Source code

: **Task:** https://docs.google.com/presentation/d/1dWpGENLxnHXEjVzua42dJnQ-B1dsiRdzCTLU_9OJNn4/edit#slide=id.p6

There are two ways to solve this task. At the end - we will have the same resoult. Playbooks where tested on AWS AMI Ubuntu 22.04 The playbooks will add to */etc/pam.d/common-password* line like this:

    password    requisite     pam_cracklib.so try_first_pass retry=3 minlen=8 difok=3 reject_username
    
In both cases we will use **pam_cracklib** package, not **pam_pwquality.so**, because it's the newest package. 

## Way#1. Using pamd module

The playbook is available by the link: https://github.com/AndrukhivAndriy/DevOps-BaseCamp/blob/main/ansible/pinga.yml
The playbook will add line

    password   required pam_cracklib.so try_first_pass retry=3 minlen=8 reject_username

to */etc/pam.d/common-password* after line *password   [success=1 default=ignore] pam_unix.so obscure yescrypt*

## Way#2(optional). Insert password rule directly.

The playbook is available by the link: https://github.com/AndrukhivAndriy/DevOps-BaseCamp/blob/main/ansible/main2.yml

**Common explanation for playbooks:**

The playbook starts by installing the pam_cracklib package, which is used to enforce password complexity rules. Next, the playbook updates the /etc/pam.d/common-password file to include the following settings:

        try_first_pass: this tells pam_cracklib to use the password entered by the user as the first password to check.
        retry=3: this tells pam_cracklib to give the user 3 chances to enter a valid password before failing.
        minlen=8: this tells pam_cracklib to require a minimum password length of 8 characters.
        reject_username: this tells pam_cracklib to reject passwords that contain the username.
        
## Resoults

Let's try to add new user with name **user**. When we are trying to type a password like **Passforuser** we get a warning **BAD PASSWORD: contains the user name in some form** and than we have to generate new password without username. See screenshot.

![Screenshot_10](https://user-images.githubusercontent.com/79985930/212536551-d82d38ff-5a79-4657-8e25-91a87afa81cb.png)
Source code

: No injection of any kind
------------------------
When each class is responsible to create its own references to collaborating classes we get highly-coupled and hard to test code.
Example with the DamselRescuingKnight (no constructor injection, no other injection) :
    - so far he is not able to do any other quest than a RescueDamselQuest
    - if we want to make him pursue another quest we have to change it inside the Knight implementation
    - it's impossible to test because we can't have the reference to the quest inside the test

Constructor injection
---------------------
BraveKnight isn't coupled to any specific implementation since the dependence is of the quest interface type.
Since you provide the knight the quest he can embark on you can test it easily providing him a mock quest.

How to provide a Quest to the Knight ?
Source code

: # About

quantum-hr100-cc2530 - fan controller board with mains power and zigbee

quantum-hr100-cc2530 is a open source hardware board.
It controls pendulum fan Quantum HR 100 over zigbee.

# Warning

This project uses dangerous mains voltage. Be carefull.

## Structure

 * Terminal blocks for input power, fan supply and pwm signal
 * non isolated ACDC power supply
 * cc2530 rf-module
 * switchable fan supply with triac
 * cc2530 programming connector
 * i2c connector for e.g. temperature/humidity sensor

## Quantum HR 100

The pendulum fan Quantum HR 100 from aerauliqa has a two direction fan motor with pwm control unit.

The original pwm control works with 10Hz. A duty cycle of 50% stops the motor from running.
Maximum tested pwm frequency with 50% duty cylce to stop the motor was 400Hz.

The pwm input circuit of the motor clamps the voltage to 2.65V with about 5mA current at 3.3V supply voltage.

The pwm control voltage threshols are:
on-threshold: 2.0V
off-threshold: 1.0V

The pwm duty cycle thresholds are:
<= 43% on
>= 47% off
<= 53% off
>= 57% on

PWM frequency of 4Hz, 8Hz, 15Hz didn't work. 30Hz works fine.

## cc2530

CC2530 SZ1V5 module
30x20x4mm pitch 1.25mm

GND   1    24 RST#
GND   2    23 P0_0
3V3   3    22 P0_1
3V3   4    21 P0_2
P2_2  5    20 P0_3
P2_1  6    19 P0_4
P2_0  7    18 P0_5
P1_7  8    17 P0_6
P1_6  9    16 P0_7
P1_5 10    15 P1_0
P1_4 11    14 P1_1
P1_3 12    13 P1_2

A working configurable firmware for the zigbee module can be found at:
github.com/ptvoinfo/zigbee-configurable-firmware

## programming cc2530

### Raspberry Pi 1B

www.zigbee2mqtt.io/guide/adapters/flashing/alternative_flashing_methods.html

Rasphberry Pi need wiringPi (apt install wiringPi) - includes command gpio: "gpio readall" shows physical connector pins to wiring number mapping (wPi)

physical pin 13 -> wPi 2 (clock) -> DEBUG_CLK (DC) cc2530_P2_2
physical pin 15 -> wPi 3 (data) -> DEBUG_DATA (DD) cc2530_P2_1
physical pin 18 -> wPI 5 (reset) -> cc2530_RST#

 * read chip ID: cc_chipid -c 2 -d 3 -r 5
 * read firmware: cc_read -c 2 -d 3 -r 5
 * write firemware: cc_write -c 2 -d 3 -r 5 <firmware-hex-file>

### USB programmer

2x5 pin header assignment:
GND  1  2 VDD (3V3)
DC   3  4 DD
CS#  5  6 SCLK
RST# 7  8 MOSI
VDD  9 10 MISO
########
> _Your goal_:
Work out how many lines of the entries hold the word "When", and write only that figure.

> _Exercise solution_:
2